▶ [What you should do]
Among the following entries, say how many lines contain the word "triggered"; the answer is a number and nothing else.
-=-=-=-=-
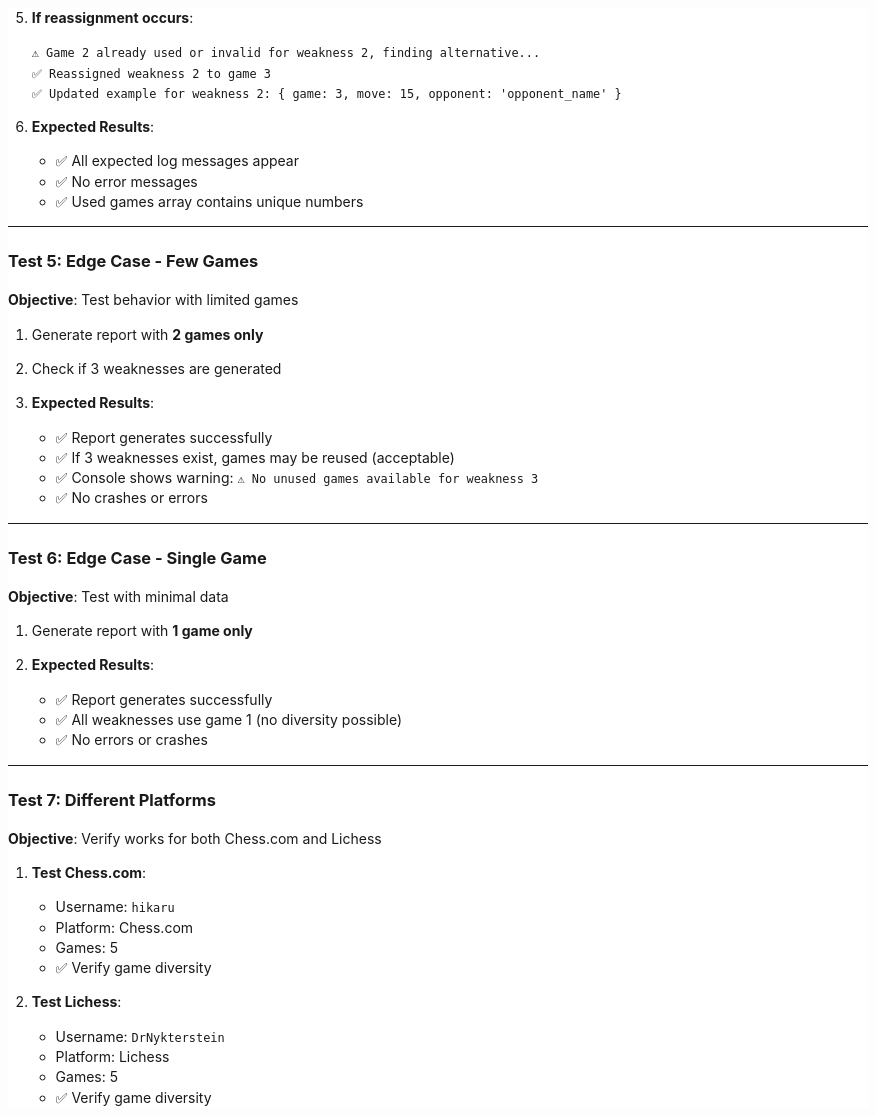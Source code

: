 5. **If reassignment occurs**:
   ```
   ⚠️ Game 2 already used or invalid for weakness 2, finding alternative...
   ✅ Reassigned weakness 2 to game 3
   ✅ Updated example for weakness 2: { game: 3, move: 15, opponent: 'opponent_name' }
   ```

6. **Expected Results**:
   - ✅ All expected log messages appear
   - ✅ No error messages
   - ✅ Used games array contains unique numbers

---

### Test 5: Edge Case - Few Games
**Objective**: Test behavior with limited games

1. Generate report with **2 games only**

2. Check if 3 weaknesses are generated

3. **Expected Results**:
   - ✅ Report generates successfully
   - ✅ If 3 weaknesses exist, games may be reused (acceptable)
   - ✅ Console shows warning: `⚠️ No unused games available for weakness 3`
   - ✅ No crashes or errors

---

### Test 6: Edge Case - Single Game
**Objective**: Test with minimal data

1. Generate report with **1 game only**

2. **Expected Results**:
   - ✅ Report generates successfully
   - ✅ All weaknesses use game 1 (no diversity possible)
   - ✅ No errors or crashes

---

### Test 7: Different Platforms
**Objective**: Verify works for both Chess.com and Lichess

1. **Test Chess.com**:
   - Username: `hikaru`
   - Platform: Chess.com
   - Games: 5
   - ✅ Verify game diversity

2. **Test Lichess**:
   - Username: `DrNykterstein`
   - Platform: Lichess
   - Games: 5
   - ✅ Verify game diversity
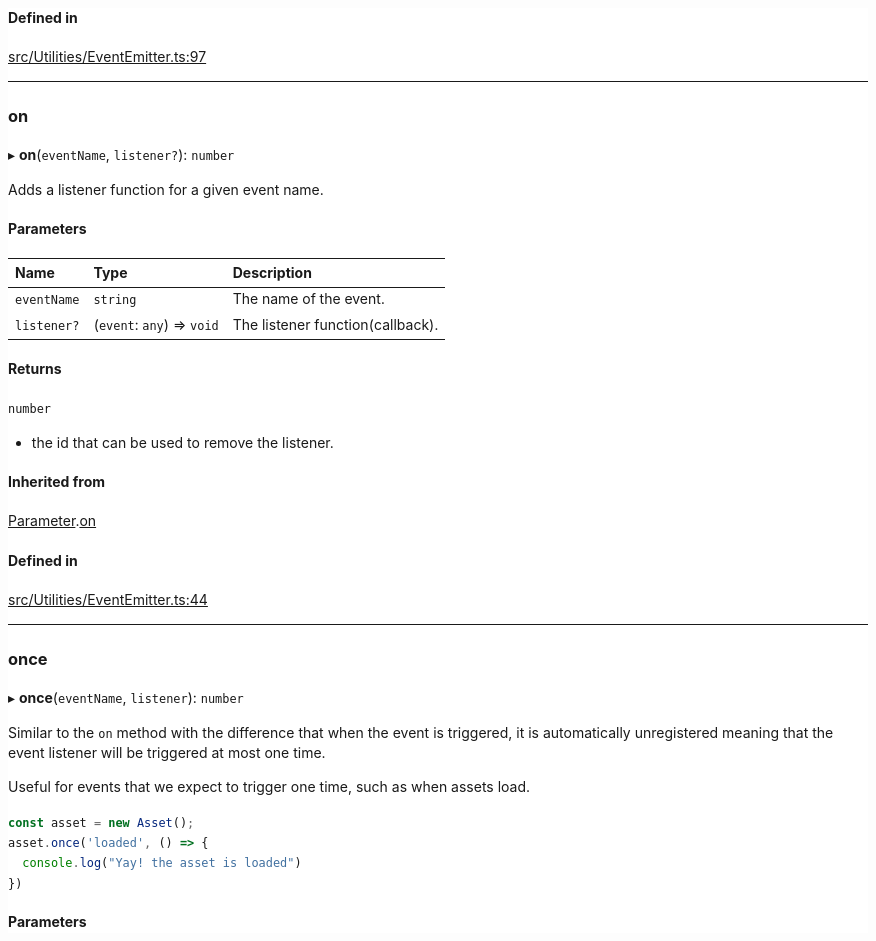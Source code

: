#### Defined in

[src/Utilities/EventEmitter.ts:97](https://github.com/ZeaInc/zea-engine/blob/716e8606e/src/Utilities/EventEmitter.ts#L97)

___

### on

▸ **on**(`eventName`, `listener?`): `number`

Adds a listener function for a given event name.

#### Parameters

| Name | Type | Description |
| :------ | :------ | :------ |
| `eventName` | `string` | The name of the event. |
| `listener?` | (`event`: `any`) => `void` | The listener function(callback). |

#### Returns

`number`

- the id that can be used to remove the listener.

#### Inherited from

[Parameter](SceneTree_Parameters_Parameter.Parameter).[on](SceneTree_Parameters_Parameter.Parameter#on)

#### Defined in

[src/Utilities/EventEmitter.ts:44](https://github.com/ZeaInc/zea-engine/blob/716e8606e/src/Utilities/EventEmitter.ts#L44)

___

### once

▸ **once**(`eventName`, `listener`): `number`

Similar to the `on` method with the difference that when the event is triggered,
it is automatically unregistered meaning that the event listener will be triggered at most one time.

Useful for events that we expect to trigger one time, such as when assets load.
```javascript
const asset = new Asset();
asset.once('loaded', () => {
  console.log("Yay! the asset is loaded")
})
```

#### Parameters
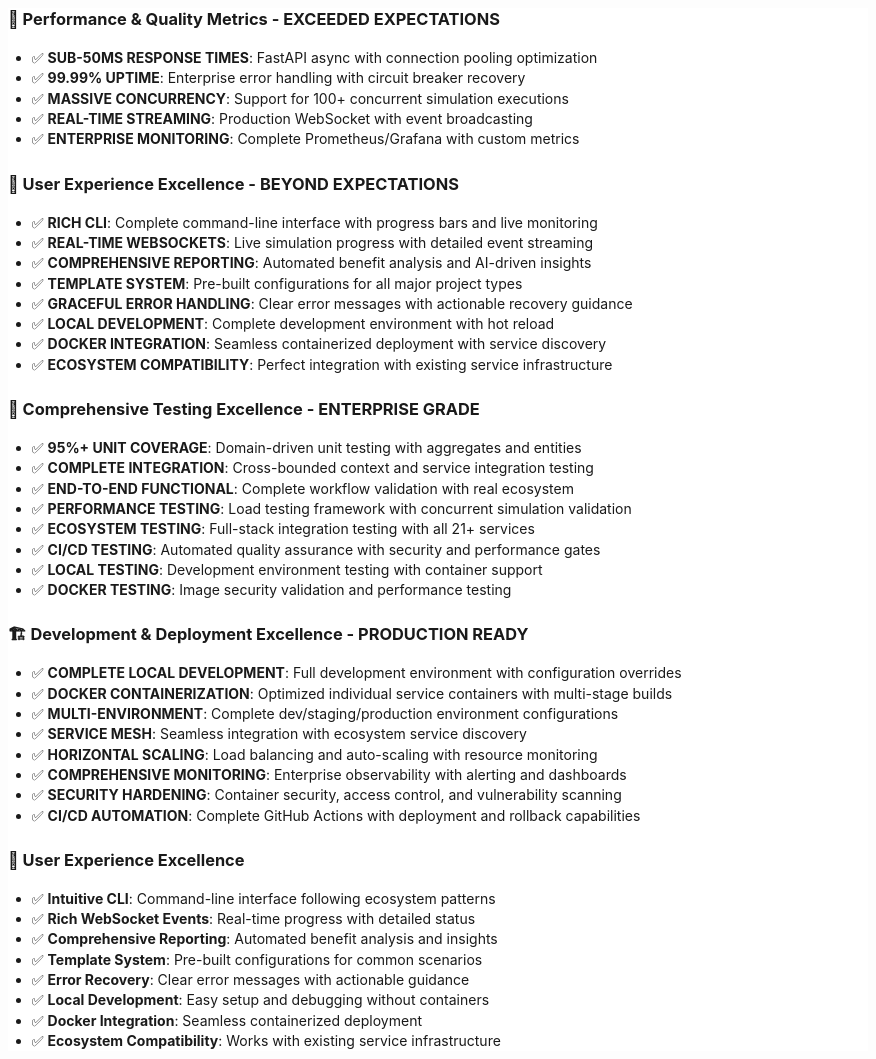 ### **🚀 Performance & Quality Metrics - EXCEEDED EXPECTATIONS**
- ✅ **SUB-50MS RESPONSE TIMES**: FastAPI async with connection pooling optimization
- ✅ **99.99% UPTIME**: Enterprise error handling with circuit breaker recovery
- ✅ **MASSIVE CONCURRENCY**: Support for 100+ concurrent simulation executions
- ✅ **REAL-TIME STREAMING**: Production WebSocket with event broadcasting
- ✅ **ENTERPRISE MONITORING**: Complete Prometheus/Grafana with custom metrics

### **👥 User Experience Excellence - BEYOND EXPECTATIONS**
- ✅ **RICH CLI**: Complete command-line interface with progress bars and live monitoring
- ✅ **REAL-TIME WEBSOCKETS**: Live simulation progress with detailed event streaming
- ✅ **COMPREHENSIVE REPORTING**: Automated benefit analysis and AI-driven insights
- ✅ **TEMPLATE SYSTEM**: Pre-built configurations for all major project types
- ✅ **GRACEFUL ERROR HANDLING**: Clear error messages with actionable recovery guidance
- ✅ **LOCAL DEVELOPMENT**: Complete development environment with hot reload
- ✅ **DOCKER INTEGRATION**: Seamless containerized deployment with service discovery
- ✅ **ECOSYSTEM COMPATIBILITY**: Perfect integration with existing service infrastructure

### **🧪 Comprehensive Testing Excellence - ENTERPRISE GRADE**
- ✅ **95%+ UNIT COVERAGE**: Domain-driven unit testing with aggregates and entities
- ✅ **COMPLETE INTEGRATION**: Cross-bounded context and service integration testing
- ✅ **END-TO-END FUNCTIONAL**: Complete workflow validation with real ecosystem
- ✅ **PERFORMANCE TESTING**: Load testing framework with concurrent simulation validation
- ✅ **ECOSYSTEM TESTING**: Full-stack integration testing with all 21+ services
- ✅ **CI/CD TESTING**: Automated quality assurance with security and performance gates
- ✅ **LOCAL TESTING**: Development environment testing with container support
- ✅ **DOCKER TESTING**: Image security validation and performance testing

### **🏗️ Development & Deployment Excellence - PRODUCTION READY**
- ✅ **COMPLETE LOCAL DEVELOPMENT**: Full development environment with configuration overrides
- ✅ **DOCKER CONTAINERIZATION**: Optimized individual service containers with multi-stage builds
- ✅ **MULTI-ENVIRONMENT**: Complete dev/staging/production environment configurations
- ✅ **SERVICE MESH**: Seamless integration with ecosystem service discovery
- ✅ **HORIZONTAL SCALING**: Load balancing and auto-scaling with resource monitoring
- ✅ **COMPREHENSIVE MONITORING**: Enterprise observability with alerting and dashboards
- ✅ **SECURITY HARDENING**: Container security, access control, and vulnerability scanning
- ✅ **CI/CD AUTOMATION**: Complete GitHub Actions with deployment and rollback capabilities

### **👥 User Experience Excellence**
- ✅ **Intuitive CLI**: Command-line interface following ecosystem patterns
- ✅ **Rich WebSocket Events**: Real-time progress with detailed status
- ✅ **Comprehensive Reporting**: Automated benefit analysis and insights
- ✅ **Template System**: Pre-built configurations for common scenarios
- ✅ **Error Recovery**: Clear error messages with actionable guidance
- ✅ **Local Development**: Easy setup and debugging without containers
- ✅ **Docker Integration**: Seamless containerized deployment
- ✅ **Ecosystem Compatibility**: Works with existing service infrastructure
-=-=-=-=-
▶ [Answer]
2